Peter Westbury, British racing driver, Died at 77

  Sports

Peter Westbury was born on May 26, 1938, and died on December 11, 2015.

Peter was a British racing driver from England.

He participated in two World Championship Formula One Grands Prix, scoring no championship points.

In 1969, Peter raced a Formula 2 Brabham-Cosworth, driving in his first Grand Prix in the 1969 German Grand Prix.

Peter finished ninth on the road, fifth in the F2 class.

The following year he failed to qualify for the 1970 United States Grand Prix driving a works BRM, after an engine failure.

Early in his racing career, Peter campaigned a homebuilt special called the M.G.W., graduating to a Cooper-Climax in 1960 which was later fitted with a Daimler V8 engine.

Peter won the British Hill Climb Championship twice, in 1963 and 1964.

In 1963, he drove the self-built Felday, with supercharged Daimler V8 2.6 litre motor.

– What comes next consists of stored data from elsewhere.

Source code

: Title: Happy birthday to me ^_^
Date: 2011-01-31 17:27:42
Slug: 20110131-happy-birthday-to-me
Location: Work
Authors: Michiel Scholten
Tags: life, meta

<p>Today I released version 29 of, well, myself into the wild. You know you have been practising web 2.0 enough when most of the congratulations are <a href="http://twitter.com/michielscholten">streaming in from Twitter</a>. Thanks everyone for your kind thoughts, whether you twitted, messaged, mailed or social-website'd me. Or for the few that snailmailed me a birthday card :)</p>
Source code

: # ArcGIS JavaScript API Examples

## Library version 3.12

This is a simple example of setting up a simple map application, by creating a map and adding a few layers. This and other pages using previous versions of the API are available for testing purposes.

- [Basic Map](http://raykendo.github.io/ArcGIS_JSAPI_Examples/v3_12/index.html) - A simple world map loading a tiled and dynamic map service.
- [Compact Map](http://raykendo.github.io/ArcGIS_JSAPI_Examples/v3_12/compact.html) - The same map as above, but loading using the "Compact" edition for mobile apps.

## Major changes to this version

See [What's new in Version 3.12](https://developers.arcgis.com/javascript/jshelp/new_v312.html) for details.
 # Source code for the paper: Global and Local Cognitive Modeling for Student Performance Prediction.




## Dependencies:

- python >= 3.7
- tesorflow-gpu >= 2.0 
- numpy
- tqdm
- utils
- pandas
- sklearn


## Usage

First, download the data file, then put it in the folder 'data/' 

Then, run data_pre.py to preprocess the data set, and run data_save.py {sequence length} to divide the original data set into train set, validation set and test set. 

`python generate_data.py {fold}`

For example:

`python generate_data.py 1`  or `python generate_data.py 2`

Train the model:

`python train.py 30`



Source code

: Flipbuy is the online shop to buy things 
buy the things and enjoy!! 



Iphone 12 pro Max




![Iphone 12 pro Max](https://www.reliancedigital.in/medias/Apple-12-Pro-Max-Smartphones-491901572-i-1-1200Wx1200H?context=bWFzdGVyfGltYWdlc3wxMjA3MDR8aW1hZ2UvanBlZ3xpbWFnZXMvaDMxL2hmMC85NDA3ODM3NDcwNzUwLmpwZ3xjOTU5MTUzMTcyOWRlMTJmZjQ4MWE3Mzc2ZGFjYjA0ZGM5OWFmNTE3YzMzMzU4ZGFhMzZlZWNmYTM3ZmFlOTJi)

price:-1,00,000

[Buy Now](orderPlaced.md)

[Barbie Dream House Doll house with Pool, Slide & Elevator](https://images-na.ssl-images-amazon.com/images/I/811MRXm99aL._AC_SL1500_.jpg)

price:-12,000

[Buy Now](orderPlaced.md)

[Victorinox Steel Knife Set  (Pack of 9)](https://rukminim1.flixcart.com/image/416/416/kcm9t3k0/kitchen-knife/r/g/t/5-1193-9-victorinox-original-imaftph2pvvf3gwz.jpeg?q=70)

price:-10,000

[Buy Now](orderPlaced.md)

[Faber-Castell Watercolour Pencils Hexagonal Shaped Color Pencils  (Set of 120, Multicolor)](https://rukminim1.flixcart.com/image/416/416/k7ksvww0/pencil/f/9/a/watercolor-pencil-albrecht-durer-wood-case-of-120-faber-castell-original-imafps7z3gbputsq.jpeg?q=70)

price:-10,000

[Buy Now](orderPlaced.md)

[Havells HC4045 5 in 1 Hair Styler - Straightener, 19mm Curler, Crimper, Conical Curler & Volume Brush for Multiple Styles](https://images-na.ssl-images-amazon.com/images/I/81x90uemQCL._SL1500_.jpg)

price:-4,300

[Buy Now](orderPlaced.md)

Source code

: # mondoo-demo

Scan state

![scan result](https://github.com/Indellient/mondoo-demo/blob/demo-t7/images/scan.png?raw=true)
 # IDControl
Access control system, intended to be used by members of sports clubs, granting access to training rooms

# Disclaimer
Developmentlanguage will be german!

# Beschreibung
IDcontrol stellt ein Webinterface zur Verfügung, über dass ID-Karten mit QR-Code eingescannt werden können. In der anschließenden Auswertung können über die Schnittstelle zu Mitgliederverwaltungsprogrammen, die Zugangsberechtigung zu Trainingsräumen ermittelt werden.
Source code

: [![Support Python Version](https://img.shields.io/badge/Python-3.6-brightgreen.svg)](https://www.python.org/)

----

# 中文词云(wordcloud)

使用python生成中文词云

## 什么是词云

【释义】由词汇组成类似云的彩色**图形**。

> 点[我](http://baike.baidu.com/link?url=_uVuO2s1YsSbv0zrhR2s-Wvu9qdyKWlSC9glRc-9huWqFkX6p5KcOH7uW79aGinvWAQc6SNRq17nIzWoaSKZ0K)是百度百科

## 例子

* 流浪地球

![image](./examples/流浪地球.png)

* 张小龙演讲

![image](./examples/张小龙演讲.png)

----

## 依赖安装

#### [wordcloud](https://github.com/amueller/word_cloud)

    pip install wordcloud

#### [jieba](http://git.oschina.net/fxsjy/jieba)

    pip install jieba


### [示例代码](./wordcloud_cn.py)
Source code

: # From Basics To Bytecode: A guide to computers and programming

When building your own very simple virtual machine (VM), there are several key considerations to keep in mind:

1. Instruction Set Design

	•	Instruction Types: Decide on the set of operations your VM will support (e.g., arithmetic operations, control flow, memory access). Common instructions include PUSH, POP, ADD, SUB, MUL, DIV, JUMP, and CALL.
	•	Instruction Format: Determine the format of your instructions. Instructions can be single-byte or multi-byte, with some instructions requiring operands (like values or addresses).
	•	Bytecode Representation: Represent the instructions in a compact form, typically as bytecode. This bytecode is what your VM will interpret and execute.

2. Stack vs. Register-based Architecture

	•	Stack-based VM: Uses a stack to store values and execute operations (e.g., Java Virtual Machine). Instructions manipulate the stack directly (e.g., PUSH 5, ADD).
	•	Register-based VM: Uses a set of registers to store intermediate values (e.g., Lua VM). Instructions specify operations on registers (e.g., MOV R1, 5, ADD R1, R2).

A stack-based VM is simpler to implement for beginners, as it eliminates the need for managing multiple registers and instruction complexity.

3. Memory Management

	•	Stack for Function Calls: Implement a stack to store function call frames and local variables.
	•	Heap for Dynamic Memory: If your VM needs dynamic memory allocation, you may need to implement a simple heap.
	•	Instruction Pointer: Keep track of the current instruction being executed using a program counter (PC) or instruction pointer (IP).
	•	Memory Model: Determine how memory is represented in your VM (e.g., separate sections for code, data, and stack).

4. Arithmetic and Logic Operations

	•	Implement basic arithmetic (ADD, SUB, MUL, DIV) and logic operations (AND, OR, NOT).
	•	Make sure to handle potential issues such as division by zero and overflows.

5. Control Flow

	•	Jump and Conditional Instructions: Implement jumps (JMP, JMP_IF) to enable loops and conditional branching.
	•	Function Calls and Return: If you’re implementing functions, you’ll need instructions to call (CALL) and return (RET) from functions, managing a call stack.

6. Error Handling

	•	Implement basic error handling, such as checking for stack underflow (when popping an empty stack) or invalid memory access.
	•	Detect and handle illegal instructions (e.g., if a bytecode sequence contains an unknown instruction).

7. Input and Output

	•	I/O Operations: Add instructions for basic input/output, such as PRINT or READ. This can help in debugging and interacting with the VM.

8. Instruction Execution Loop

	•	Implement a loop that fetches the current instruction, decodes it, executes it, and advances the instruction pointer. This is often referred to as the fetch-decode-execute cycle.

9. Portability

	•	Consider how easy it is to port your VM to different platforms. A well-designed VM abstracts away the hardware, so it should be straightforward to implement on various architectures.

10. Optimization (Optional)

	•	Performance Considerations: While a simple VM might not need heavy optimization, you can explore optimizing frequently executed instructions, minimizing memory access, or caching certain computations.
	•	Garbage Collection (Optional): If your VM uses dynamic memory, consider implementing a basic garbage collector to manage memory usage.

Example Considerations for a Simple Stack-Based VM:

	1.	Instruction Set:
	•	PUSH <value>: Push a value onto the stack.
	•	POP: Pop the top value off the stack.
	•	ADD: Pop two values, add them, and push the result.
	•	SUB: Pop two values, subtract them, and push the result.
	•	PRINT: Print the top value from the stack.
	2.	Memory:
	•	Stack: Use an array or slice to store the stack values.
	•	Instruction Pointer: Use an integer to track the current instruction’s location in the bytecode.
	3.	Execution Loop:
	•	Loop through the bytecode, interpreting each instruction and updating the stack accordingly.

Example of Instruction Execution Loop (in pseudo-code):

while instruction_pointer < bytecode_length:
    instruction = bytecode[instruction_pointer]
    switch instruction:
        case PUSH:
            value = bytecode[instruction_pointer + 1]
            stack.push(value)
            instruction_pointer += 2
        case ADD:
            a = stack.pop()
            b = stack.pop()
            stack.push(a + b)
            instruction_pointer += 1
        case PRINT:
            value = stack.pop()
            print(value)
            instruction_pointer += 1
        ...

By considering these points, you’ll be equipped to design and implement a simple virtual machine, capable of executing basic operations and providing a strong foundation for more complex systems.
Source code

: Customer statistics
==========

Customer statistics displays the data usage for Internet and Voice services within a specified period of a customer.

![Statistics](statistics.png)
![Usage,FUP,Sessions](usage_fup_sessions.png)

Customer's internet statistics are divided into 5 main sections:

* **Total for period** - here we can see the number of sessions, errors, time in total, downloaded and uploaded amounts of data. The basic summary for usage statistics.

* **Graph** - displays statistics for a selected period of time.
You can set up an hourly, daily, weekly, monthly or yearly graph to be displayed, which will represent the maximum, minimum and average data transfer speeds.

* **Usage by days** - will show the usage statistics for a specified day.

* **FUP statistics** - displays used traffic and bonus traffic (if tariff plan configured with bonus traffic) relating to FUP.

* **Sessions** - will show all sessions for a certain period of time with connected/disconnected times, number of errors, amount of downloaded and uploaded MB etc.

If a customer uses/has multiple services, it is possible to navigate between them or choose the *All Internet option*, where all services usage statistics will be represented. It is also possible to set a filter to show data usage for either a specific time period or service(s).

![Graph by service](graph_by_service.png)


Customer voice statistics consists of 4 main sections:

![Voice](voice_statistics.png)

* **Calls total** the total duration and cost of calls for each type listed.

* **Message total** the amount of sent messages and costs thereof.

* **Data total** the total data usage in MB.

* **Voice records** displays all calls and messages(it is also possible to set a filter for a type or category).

The following year, Peter won in the 2.5 litre Climax-engined Ferguson P99 with four-wheel-drive, on loan from Ferguson Research Ltd.

Peter also drove the Ferguson P99 in the 1964 Brighton Speed Trials and at the First International Drag Festival, a series of six events held in England that year, where the car covered the standing-start quarter mile in 11.01 seconds.

He also drove a Lotus 23-BRM sports car at the Drag Festival.

Peter Westbury passed away at age 44 in December 2015.